The Senate, ethanol, and baby steps

On Tuesday, the Senate failed to end a series of tax subsidies to the ethanol industry, but the vote was notable anyway because most Republicans voted for it. For much of the right, voting to end a tax break counts as a tax increase, making GOP support a welcome development.

The measure didn’t pass, however, because of procedural concerns from Senate Democrats. Yesterday, with those concerns addressed, a separate measure passed easily.

The Senate on Thursday approved an amendment that would end tax credits for ethanol that refiners blend into motor fuel in a vote closely watched as a sign of whether Congress can muster consensus on tax issues in the face of massive deficits.
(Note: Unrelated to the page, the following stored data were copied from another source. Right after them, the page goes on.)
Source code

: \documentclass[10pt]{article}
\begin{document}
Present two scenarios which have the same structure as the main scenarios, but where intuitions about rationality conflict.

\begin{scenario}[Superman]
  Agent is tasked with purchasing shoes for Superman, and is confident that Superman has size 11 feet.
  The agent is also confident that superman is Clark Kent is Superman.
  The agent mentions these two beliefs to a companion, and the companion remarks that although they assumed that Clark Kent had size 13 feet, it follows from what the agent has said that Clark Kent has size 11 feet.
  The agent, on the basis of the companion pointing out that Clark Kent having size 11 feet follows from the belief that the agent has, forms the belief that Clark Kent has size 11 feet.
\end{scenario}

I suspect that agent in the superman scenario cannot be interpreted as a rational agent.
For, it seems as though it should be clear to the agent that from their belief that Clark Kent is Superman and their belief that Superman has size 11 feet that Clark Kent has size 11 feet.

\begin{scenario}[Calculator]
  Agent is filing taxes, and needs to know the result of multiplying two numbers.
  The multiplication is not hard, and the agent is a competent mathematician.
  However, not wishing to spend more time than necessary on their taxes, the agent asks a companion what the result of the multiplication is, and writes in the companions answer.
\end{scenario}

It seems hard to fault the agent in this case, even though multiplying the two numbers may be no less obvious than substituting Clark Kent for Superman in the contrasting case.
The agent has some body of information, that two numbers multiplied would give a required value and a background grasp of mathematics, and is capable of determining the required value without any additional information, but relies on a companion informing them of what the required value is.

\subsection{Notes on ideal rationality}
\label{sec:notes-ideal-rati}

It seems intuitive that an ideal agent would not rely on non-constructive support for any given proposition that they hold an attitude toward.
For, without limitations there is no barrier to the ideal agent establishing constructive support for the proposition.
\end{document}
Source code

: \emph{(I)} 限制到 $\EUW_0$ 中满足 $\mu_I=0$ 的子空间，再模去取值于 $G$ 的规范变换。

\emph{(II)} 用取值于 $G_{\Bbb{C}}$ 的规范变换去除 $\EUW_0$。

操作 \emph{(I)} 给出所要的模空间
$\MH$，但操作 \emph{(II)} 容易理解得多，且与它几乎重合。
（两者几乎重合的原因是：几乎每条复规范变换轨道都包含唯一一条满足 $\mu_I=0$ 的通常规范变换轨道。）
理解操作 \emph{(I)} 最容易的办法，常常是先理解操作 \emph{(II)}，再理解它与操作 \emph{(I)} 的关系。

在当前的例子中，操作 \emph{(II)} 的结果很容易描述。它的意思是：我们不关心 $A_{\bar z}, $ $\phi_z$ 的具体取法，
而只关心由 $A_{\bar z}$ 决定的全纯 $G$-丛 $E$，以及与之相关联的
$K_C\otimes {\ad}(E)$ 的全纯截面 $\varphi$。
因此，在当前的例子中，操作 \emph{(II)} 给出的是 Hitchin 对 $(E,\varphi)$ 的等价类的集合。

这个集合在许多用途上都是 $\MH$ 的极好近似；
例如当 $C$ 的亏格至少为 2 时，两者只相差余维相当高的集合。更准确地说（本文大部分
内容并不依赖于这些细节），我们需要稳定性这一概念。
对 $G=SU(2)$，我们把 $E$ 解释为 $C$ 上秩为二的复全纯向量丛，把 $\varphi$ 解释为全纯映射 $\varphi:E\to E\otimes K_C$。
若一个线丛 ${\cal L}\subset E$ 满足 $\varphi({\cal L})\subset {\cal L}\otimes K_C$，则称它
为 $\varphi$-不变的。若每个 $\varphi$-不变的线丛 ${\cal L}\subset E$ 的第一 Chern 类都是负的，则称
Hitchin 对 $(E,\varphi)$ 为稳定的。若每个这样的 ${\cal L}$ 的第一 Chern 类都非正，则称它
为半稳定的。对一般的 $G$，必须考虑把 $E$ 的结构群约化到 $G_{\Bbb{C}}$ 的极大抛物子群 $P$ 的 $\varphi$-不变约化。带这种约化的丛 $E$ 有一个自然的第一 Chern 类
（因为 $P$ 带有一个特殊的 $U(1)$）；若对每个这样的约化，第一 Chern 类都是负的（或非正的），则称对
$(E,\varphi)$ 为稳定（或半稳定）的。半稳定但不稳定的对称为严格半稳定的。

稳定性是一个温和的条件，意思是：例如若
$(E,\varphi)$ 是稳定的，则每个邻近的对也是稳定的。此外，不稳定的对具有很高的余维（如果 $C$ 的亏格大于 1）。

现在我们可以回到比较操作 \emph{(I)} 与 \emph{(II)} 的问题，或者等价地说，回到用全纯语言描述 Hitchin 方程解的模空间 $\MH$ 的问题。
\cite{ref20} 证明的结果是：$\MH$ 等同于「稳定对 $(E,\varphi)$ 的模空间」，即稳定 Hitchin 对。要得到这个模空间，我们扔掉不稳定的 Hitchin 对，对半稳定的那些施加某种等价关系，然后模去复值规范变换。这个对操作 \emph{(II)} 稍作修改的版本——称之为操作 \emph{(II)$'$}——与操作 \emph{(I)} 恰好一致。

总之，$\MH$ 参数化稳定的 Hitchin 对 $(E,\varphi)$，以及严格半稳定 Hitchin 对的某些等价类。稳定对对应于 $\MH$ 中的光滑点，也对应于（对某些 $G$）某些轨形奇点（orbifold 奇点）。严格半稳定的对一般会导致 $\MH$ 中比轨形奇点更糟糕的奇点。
In a 73-to-27 vote, the Senate backed an amendment by Sens. Dianne Feinstein (D-Calif.) and Tom Coburn (R-Okla.) that would abruptly eliminate the tax credits, which cost the federal government about $6 billion a year, on July 1. In addition to ending a 45- cent-a-gallon subsidy, the amendment would eliminate the 54-cent-a-gallon protective tariff that discourages imports.

The good news is, the vote wasn’t even close. It now appears that a large number of Senate Republicans are prepared to accept the idea that ending needless industry giveaways is ideologically permissible.

Indeed, right-wing uber-activist Grover Norquist, whose “pledge” is intended to forbid Republicans from even thinking about such steps, was livid. He was pushed to the point of hysterics, saying that voting to end the ethanol subsidy was evidence that Republicans had “popped” their “cherry” when it comes to taxes. Norquist called the GOP members who voted for this “sluts.”

Stay classy, Grover.

The bad news is, yesterday’s vote is likely to be symbolic. The measure is an amendment to a larger bill that’s expected to fail; it leaves many other ethanol breaks intact; and there’s little evidence House Republicans are willing to be equally constructive.

Still, baby steps in the direction of progress are better than nothing. Ideally, this will even influence the bipartisan debt-reduction talks — if Republicans are willing to accept additional sources of revenue, the likelihood of a less-insane compromise increases.

To follow up on a point from earlier in the week, though, it’s still remarkable the center of gravity has shifted so far to the right. For years, the assumption was that debt-reduction talks would always involve a combination of less spending and more revenue, with the parties arguing over the ratio. With the radicalization of the Republican Party, it’s considered a minor miracle when Dems can get the GOP to even consider both sides of the budget ledger.

What’s now seen as a major, newsworthy concession used to be a routine matter of governance.